Jim Lovell's flown Skylab II (SL3) Robbins medallion in the last Heritage auction was numbered 13. The significance there again is obvious.
I wonder if they requested those numbers or more likely did a crew member ensure the medallion number's were gifted with this special significance in mind?
I have done some researching on Skylab Robbins in the past and if correct, there have only been 4 flown Skylab II (SL3) Robbins medallions ever offered for public sale - the one upcoming from Young being the fourth.
There were only 55 silver medallions flown on that mission, so the total population is extremely small (2nd lowest of all pre-STS missions) but does anyone own a medallion from the Skylab II mission from an Apollo era astronaut's collection with a similarly significant serial number to the astronaut owner? I wonder if this is a neat pattern or an anomaly?

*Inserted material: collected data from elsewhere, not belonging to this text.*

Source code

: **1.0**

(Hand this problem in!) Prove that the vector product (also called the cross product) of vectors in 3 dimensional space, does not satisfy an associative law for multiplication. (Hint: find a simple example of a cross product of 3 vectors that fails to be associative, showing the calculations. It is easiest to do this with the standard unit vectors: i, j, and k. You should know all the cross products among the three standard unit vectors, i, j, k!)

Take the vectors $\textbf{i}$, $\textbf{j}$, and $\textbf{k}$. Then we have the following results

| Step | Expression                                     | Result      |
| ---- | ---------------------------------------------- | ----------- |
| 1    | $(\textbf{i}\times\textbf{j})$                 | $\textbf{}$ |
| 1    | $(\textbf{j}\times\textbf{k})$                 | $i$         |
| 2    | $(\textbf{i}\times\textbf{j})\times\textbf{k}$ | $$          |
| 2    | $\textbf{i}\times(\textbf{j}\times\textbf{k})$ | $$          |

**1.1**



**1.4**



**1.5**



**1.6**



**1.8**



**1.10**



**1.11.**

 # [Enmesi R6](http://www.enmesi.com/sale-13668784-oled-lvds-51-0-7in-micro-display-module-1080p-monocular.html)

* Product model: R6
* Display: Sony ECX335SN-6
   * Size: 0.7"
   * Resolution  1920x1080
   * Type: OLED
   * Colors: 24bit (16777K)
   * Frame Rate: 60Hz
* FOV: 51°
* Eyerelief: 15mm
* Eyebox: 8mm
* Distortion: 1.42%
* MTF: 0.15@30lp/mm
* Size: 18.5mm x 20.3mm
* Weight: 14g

If no one owns a Skylab II Robbins, do the Robbins collectors out there own any Robbins with specially numbered medals to the original astronaut owner, or the mission (i.e. medallion number 15 for the Apollo 15 mission). Do we know if there was a tradition as to whom received the medal number for that mission - or was it totally random?
Should 'specially numbered' medallions be considered 'premium' medallions?
Thanks for any opinions or thoughts.